* [What needs to be done]: In the data below, find the line containing "these new definitions.", then set down that line and every later line up to and including the line containing "are convex sets.", exactly.

Segment Start: Task input

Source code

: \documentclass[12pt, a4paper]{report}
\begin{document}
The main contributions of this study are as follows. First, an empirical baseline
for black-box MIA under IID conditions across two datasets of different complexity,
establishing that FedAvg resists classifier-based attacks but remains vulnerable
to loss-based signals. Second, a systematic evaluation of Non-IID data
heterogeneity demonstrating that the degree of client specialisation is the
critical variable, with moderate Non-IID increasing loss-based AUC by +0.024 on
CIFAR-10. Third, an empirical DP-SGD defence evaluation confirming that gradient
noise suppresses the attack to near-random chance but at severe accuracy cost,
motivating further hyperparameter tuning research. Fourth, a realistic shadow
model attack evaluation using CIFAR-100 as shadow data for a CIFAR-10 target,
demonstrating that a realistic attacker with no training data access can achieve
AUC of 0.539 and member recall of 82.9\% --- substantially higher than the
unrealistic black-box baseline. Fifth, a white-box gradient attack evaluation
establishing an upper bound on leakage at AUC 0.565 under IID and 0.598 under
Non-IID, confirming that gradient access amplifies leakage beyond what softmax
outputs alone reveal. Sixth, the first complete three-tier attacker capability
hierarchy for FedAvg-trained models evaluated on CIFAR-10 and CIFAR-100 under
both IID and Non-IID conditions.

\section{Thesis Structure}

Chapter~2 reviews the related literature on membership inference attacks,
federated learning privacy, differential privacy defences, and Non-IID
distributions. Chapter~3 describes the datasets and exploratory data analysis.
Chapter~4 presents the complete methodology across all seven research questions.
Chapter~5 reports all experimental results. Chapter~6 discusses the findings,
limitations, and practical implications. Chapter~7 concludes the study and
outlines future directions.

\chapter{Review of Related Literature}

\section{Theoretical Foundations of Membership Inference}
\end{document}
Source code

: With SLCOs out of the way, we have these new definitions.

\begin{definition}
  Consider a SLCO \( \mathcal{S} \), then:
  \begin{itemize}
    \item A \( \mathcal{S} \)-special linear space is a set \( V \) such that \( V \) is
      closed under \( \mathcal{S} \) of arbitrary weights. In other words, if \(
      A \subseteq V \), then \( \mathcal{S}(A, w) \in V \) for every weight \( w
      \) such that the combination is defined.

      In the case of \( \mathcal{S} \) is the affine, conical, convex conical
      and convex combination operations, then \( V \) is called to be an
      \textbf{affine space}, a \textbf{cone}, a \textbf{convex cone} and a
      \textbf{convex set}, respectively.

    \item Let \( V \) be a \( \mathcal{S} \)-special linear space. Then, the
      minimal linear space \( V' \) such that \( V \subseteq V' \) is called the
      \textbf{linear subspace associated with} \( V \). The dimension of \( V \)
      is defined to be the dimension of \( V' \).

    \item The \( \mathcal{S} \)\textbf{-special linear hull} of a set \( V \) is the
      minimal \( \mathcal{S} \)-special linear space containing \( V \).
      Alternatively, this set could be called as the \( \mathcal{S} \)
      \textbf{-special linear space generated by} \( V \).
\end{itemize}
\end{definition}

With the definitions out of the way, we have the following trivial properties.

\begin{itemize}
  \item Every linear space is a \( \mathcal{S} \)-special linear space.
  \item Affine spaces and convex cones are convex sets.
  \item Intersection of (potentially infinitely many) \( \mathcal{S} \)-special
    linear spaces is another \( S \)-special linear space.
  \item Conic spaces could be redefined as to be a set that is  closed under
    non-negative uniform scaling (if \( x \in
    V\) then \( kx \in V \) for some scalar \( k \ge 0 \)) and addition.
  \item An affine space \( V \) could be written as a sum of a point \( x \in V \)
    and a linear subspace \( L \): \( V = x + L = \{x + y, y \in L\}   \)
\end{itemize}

Segment End: Task input
Segment Start: Task input

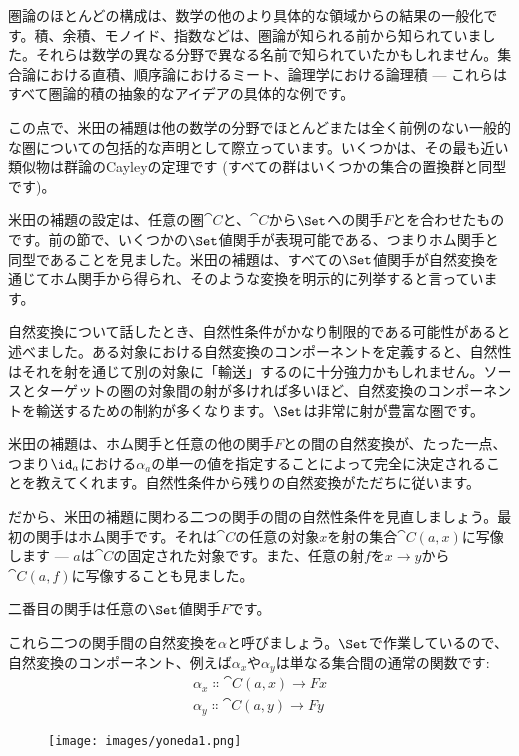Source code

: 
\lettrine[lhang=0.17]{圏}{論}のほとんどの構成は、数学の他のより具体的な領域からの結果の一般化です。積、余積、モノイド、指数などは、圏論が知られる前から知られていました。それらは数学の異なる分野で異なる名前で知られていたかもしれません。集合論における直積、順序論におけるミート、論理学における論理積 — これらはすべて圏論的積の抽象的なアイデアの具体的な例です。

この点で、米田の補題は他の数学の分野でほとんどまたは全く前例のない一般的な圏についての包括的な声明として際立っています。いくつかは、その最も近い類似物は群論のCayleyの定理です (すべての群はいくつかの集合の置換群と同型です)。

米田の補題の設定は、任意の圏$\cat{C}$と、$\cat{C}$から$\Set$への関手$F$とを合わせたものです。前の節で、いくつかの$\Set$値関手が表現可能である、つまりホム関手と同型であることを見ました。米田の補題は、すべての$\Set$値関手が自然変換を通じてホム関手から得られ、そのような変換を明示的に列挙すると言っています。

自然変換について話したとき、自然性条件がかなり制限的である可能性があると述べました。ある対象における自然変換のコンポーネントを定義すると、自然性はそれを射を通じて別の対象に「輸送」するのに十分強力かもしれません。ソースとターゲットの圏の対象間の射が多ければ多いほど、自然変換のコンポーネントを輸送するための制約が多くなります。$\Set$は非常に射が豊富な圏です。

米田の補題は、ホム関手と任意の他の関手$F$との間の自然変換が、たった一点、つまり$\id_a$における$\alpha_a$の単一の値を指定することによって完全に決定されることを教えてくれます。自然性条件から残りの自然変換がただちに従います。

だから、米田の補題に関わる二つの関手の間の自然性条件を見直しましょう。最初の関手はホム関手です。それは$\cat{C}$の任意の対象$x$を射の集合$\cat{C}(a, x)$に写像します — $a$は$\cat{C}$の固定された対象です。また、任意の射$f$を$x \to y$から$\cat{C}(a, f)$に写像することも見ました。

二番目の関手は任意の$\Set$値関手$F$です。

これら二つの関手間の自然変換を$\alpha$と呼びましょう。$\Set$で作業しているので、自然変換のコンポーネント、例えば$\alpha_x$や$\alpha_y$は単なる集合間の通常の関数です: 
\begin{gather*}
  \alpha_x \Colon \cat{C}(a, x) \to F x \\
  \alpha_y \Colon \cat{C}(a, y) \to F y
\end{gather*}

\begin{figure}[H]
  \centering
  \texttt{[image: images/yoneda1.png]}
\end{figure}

Segment End: Task input

* [Answer section]:
: With SLCOs out of the way, we have these new definitions.

\begin{definition}
  Consider a SLCO \( \mathcal{S} \), then:
  \begin{itemize}
    \item A \( \mathcal{S} \)-special linear space is a set \( V \) such that \( V \) is
      closed under \( \mathcal{S} \) of arbitrary weights. In other words, if \(
      A \subseteq V \), then \( \mathcal{S}(A, w) \in V \) for every weight \( w
      \) such that the combination is defined.

      In the case of \( \mathcal{S} \) is the affine, conical, convex conical
      and convex combination operations, then \( V \) is called to be an
      \textbf{affine space}, a \textbf{cone}, a \textbf{convex cone} and a
      \textbf{convex set}, respectively.

    \item Let \( V \) be a \( \mathcal{S} \)-special linear space. Then, the
      minimal linear space \( V' \) such that \( V \subseteq V' \) is called the
      \textbf{linear subspace associated with} \( V \). The dimension of \( V \)
      is defined to be the dimension of \( V' \).

    \item The \( \mathcal{S} \)\textbf{-special linear hull} of a set \( V \) is the
      minimal \( \mathcal{S} \)-special linear space containing \( V \).
      Alternatively, this set could be called as the \( \mathcal{S} \)
      \textbf{-special linear space generated by} \( V \).
\end{itemize}
\end{definition}

With the definitions out of the way, we have the following trivial properties.

\begin{itemize}
  \item Every linear space is a \( \mathcal{S} \)-special linear space.
  \item Affine spaces and convex cones are convex sets.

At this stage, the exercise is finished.